In the articles of agreement the non-justiciable matters should be as sharply defined as possible, and until some better plan can be devised, the Nation itself must reserve to itself the right, as each case arises, to say what these matters are.

But let us steadily remember that before dealing with schemes such as the League of Nations, which are necessarily more or less visionary, we must join in good faith with our allies in securing practical right and justice at the Peace Conference. We should treat as an enemy to this country every man who at this time seeks directly or indirectly to stir up dissension between us and England or France, or any other of our allies. Side by side we have fought[280] against the hideous twin terrors of Bolshevism and Kaiserism and we must stand undivided at the Peace Conference. What the distant future may hold no man can say, and this is the very reason why I insist that America must prepare its own strength for its own defense. But our duty at the moment is clear. We have fought the war through beside the Allies and we must stand with them with hearty loyalty throughout the peace negotiations. There must be no division in the face of our enemies. At the very close of the war we played an honorable and probably decisive part, but we were enabled to do so only because for the four preceding years England and France and their associates in defending their own rights had also saved us from destruction. Our sacrifice is infinitesimal compared to theirs. We have had a quarter of a million men killed and wounded; England has had over three million, France nearly four million, and the other Allies during their time of warfare against the common foe suffered in proportion. Our loss has been no more than one or two per cent of the entire loss suffered by the Allied armies and navies.

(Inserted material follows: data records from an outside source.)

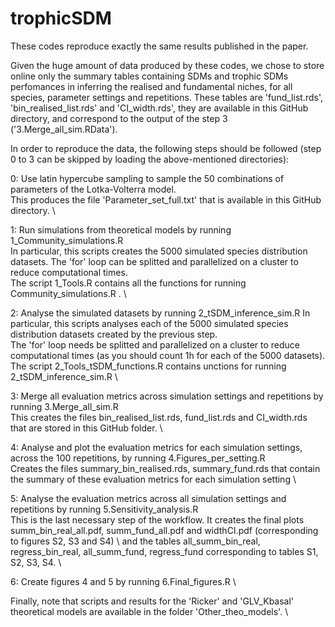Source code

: # trophicSDM
These codes reproduce exactly the same results published in the paper.

Given the huge amount of data produced by these codes, we chose to store online only the summary tables containing SDMs and trophic SDMs perfomances in inferring the realised and fundamental niches, for all species, parameter settings and repetitions.
These tables are 'fund_list.rds', 'bin_realised_list.rds' and 'CI_width.rds', they are available in this GitHub directory, and correspond to the output of the step 3 ('3.Merge_all_sim.RData'). 

In order to reproduce the data, the following steps should be followed (step 0 to 3 can be skipped by loading the above-mentioned directories):

0: Use latin hypercube sampling to sample the 50 combinations of parameters of the Lotka-Volterra model. \
This produces the file 'Parameter_set_full.txt' that is available in this GitHub directory. \

1: Run simulations from theoretical models by running 1_Community_simulations.R	\
   In particular, this scripts creates the 5000 simulated species distribution datasets. The 'for' loop can be splitted and parallelized on a cluster to reduce computational times.	\
   The script 1_Tools.R contains all the functions for running Community_simulations.R . \

2: Analyse the simulated datasets by running 2_tSDM_inference_sim.R	
   In particular, this scripts analyses each of the 5000 simulated species distribution datasets created by the previous step.	\
   The 'for' loop needs be splitted and parallelized on a cluster to reduce computational times (as you should count 1h for each of the 5000 datasets).	\
   The script 2_Tools_tSDM_functions.R  contains unctions for running 2_tSDM_inference_sim.R \

3: Merge all evaluation metrics across simulation settings and repetitions by running 3.Merge_all_sim.R	 \
   This creates the files bin_realised_list.rds, fund_list.rds and CI_width.rds that are stored in this GitHub folder.	\

4: Analyse and plot the evaluation metrics for each simulation settings, across the 100 repetitions, by running 4.Figures_per_setting.R	 \
   Creates the files summary_bin_realised.rds, summary_fund.rds that contain the summary of these evaluation metrics for each simulation setting \		

5: Analyse the evaluation metrics across all simulation settings and repetitions by running 5.Sensitivity_analysis.R	\
   This is the last necessary step of the workflow. It creates the final plots summ_bin_real_all.pdf, summ_fund_all.pdf and widthCI.pdf (corresponding to figures S2, S3 and S4)  \	
   and the tables all_summ_bin_real, regress_bin_real, all_summ_fund, regress_fund corresponding to tables S1, S2, S3, S4.	\

6: Create figures 4 and 5 by running 6.Final_figures.R		\

Finally, note that scripts and results for the 'Ricker' and 'GLV_Kbasal' theoretical models are available in the folder 'Other_theo_models'. \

The immediate cause of bringing the war to an end was the forcing of unconditional surrender upon Bulgaria and Turkey, with whom we had shamefully refused to go to war at all. The English navy protected us exactly as it protected Britain. Under such circumstances it behooves us to remember that while we at the very end did our duty, yet that our comrades in arms for over four years performed incalculable[281] feats and suffered incalculable losses and won the right of gratitude of all mankind. The American envoys must not sit at the peace table as umpires between the Allies and the conquered Central Powers, but as loyal brothers of the Allies, as loyal members of the league of free peoples, which has brought about peace by overthrowing Turkey, Bulgaria, and Austria, and beating Germany to her knees.


December 8, 1918

There recently died of pneumonia in France Major Willard Straight, of the American army. He was above the draft age, he was a man of large and many interests, he had a wife and three children. There was every excuse for him not to have gone to the front, but both he and his wife had in their souls that touch of heroism which makes it impossible for generous natures to see others pay with their bodies and not to wish to do so themselves. The one regret that Major Straight felt—and he felt it most bitterly—was that he had not been able in spite of all his efforts to get to the actual firing front. This failure was really a cause of great anguish of soul to him. In the same way I know of the four sons of an ex-Cabinet officer, all of whom instantly went into the army at the outbreak of the war. Two were[282] at the fighting front, one was in the navy, and the other, because of the special excellence as an instructor, was kept here, and the gallant young fellow who left his wife and baby to enlist really feels as if the refusal of the War Department to permit him to go where he could be shot at had caused a blight in his life. I know three other men who, because of their excellence, were kept as instructors at one of our camps, whose feelings of regret are so bitter that they can hardly bear to look at their uniforms and the sight of wounded soldiers causes them agonies of thwarted longing.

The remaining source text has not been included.